WHAT IS BEING ASKED: Copy exactly, please, the lines of the data from its start through the line containing "that sublime science, which".

Content starts

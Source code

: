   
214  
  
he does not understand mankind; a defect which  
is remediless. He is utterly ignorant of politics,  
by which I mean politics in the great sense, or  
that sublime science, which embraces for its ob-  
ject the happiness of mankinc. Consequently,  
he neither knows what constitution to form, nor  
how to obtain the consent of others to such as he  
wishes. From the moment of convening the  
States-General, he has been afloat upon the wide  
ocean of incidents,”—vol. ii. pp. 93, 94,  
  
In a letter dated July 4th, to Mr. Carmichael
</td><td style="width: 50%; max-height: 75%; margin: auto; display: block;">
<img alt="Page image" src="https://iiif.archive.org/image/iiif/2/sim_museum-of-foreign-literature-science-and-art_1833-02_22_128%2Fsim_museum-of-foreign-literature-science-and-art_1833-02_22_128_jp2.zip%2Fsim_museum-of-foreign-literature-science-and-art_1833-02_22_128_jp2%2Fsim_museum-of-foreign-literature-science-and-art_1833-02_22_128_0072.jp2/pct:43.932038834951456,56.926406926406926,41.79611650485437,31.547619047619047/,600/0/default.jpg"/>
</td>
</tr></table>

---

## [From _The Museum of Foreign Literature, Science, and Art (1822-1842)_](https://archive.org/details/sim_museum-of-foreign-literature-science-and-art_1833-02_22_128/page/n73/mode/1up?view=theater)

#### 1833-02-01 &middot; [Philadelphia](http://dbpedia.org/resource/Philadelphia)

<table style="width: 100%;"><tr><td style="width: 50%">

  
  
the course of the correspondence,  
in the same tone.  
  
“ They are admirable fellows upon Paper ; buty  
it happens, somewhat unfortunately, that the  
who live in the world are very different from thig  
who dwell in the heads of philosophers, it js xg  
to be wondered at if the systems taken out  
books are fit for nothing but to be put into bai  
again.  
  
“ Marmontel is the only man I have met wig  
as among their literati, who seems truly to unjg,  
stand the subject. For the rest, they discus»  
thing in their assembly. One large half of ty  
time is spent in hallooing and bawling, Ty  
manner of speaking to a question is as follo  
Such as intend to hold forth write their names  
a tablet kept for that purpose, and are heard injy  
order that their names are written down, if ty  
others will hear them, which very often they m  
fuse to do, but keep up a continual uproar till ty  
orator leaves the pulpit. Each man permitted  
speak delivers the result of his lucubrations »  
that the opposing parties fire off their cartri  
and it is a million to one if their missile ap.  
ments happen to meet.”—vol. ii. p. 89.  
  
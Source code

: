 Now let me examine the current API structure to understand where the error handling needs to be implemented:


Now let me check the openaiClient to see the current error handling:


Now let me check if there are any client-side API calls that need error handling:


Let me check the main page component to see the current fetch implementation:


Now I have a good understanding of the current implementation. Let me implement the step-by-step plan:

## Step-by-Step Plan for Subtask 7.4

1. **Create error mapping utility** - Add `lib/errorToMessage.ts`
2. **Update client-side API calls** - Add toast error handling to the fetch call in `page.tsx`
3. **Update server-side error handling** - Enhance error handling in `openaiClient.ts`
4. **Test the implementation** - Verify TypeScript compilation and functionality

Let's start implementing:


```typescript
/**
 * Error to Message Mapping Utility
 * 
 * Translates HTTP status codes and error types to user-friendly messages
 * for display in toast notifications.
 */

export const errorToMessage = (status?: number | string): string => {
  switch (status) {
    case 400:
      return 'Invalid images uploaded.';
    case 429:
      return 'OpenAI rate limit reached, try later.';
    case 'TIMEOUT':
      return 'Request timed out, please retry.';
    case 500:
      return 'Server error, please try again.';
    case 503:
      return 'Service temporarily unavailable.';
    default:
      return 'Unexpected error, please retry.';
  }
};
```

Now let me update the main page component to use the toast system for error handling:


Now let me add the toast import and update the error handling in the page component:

Content ends

EXERCISE RESULT:
Source code

:   
214  
  
he does not understand mankind; a defect which  
is remediless. He is utterly ignorant of politics,  
by which I mean politics in the great sense, or  
that sublime science, which embraces for its ob-  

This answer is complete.